Be sure to check what's covered and when. Major medical coverage, which covers all hospital costs including rooms, emergency-room care, anesthesia, tests, X rays, and drugs, is preferable to hospital-surgical coverage, which covers only hospital and surgical services. Most insurance companies impose a waiting period before they'll cover pre-existing conditions. The shorter this period, the better. Three months to one year is standard; anything over a year is extremely undesirable. Most policies do cover outpatient treatment, although cosmetic and other truly elective surgeries are rarely covered. The easiest way to check what's covered is to look at what's not covered, by reading the Exclusions and Limitations section. You'll also want to check with your state insurance agency, since some states require nongroup insurance coverage to comply with a standard set of benefits.

You'll want to find a policy with the highest lifetime payout possible. Policies with unlimited payouts are less common these days, but anything less than $1 million may be insufficient to cover you in the event of a catastrophic illness.

You'll also need to choose a limit for your out-of-pocket costs. Lower deductibles and co-payments mean that your costs will be lower if you actually do get sick, but you'll pay dearly for this protection. By agreeing to higher deductibles and co-payments, you can cut your insurance premiums dramatically. As long as you retain a reasonable out-of-pocket maximum, you shouldn't have to worry about your medical costs getting out of hand.

Finally, look for an insurer that's financially stable--one with an "A" or "A+" rating from A. M. Best, Moody's, or Standard & Poor's. It does you no good to have guaranteed renewable insurance if your insurance company goes belly-up.

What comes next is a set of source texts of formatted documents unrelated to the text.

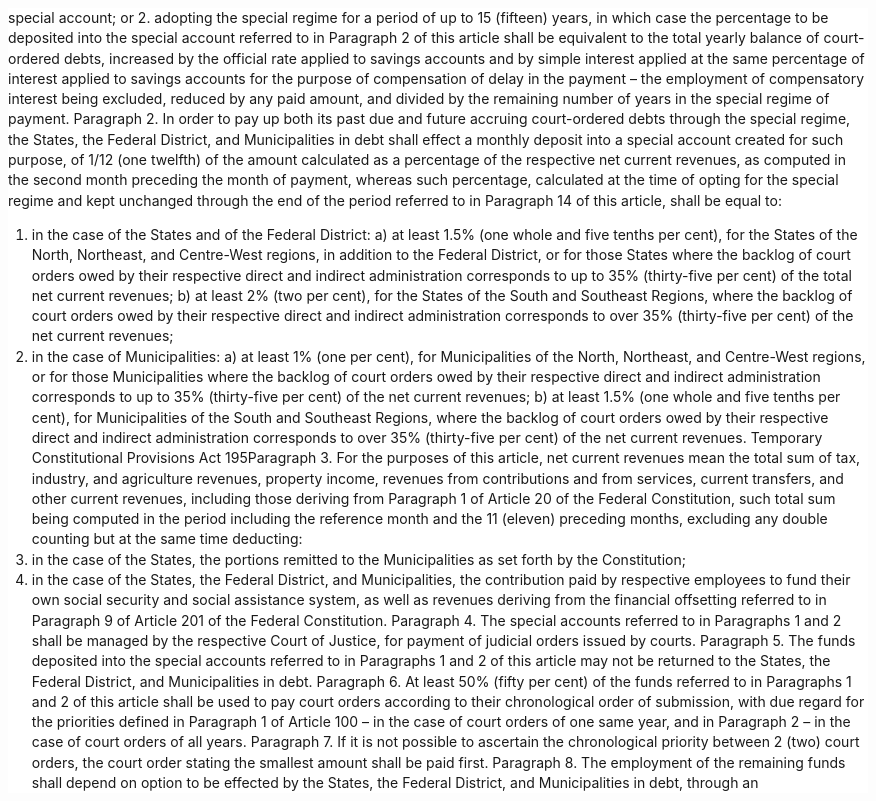 special account; or
2.  adopting the special regime for a period of up to 15 (fifteen) years, in which
case the percentage to be deposited into the special account referred to in Paragraph
2 of this article shall be equivalent to the total yearly balance of court-ordered debts,
increased by the official rate applied to savings accounts and by simple interest
applied at the same percentage of interest applied to savings accounts for the purpose
of compensation of delay in the payment – the employment of compensatory interest
being excluded, reduced by any paid amount, and divided by the remaining number
of years in the special regime of payment.
Paragraph 2. In order to pay up both its past due and future accruing court-ordered
debts through the special regime, the States, the Federal District, and Municipalities
in debt shall effect a monthly deposit into a special account created for such purpose,
of 1/12 (one twelfth) of the amount calculated as a percentage of the respective net
current revenues, as computed in the second month preceding the month of payment,
whereas such percentage, calculated at the time of opting for the special regime and
kept unchanged through the end of the period referred to in Paragraph 14 of this
article, shall be equal to:
1. in the case of the States and of the Federal District:
a) at least 1.5% (one whole and five tenths per cent), for the States of the North,
Northeast, and Centre-West regions, in addition to the Federal District, or
for those States where the backlog of court orders owed by their respective
direct and indirect administration corresponds to up to 35% (thirty-five per
cent) of the total net current revenues;
b) at least 2% (two per cent), for the States of the South and Southeast Regions,
where the backlog of court orders owed by their respective direct and
indirect administration corresponds to over 35% (thirty-five per cent) of
the net current revenues;
2.  in the case of Municipalities:
a) at least 1% (one per cent), for Municipalities of the North, Northeast, and
Centre-West regions, or for those Municipalities where the backlog of court
orders owed by their respective direct and indirect administration corresponds
to up to 35% (thirty-five per cent) of the net current revenues;
b) at least 1.5% (one whole and five tenths per cent), for Municipalities of the
South and Southeast Regions, where the backlog of court orders owed by
their respective direct and indirect administration corresponds to over 35%
(thirty-five per cent) of the net current revenues.
Temporary Constitutional Provisions Act
195Paragraph 3. For the purposes of this article, net current revenues mean the
total sum of tax, industry, and agriculture revenues, property income, revenues from
contributions and from services, current transfers, and other current revenues, including
those deriving from Paragraph 1 of Article 20 of the Federal Constitution, such total
sum being computed in the period including the reference month and the 11 (eleven)
preceding months, excluding any double counting but at the same time deducting:
1. in the case of the States, the portions remitted to the Municipalities as set
forth by the Constitution;
2.  in the case of the States, the Federal District, and Municipalities, the
contribution paid by respective employees to fund their own social security and social
assistance system, as well as revenues deriving from the financial offsetting referred
to in Paragraph 9 of Article 201 of the Federal Constitution.
Paragraph 4. The special accounts referred to in Paragraphs 1 and 2 shall be
managed by the respective Court of Justice, for payment of judicial orders issued
by courts.
Paragraph 5. The funds deposited into the special accounts referred to in
Paragraphs 1 and 2 of this article may not be returned to the States, the Federal District,
and Municipalities in debt.
Paragraph 6. At least 50% (fifty per cent) of the funds referred to in Paragraphs 1
and 2 of this article shall be used to pay court orders according to their chronological
order of submission, with due regard for the priorities defined in Paragraph 1 of Article
100 – in the case of court orders of one same year, and in Paragraph 2 – in the case
of court orders of all years.
Paragraph 7. If it is not possible to ascertain the chronological priority between 2
(two) court orders, the court order stating the smallest amount shall be paid first.
Paragraph 8. The employment of the remaining funds shall depend on option to
be effected by the States, the Federal District, and Municipalities in debt, through an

Note: According to the PPACA, passed in 2010, effective June 1, 2014 all policies must cover "essential health benefits." These benefits include the following: (1) ambulatory patient services. (2) emergency services. (3) hospitalization. (4) maternity and newborn care. (5) mental health and substance use disorder services, including behavioral health treatment, (6) rehabilitative and habilitative services and devices, (7) prescription drugs, (8) laboratory services, (9) preventive and wellness services and chronic disease management, and (10) pediatric services, including oral and vision care.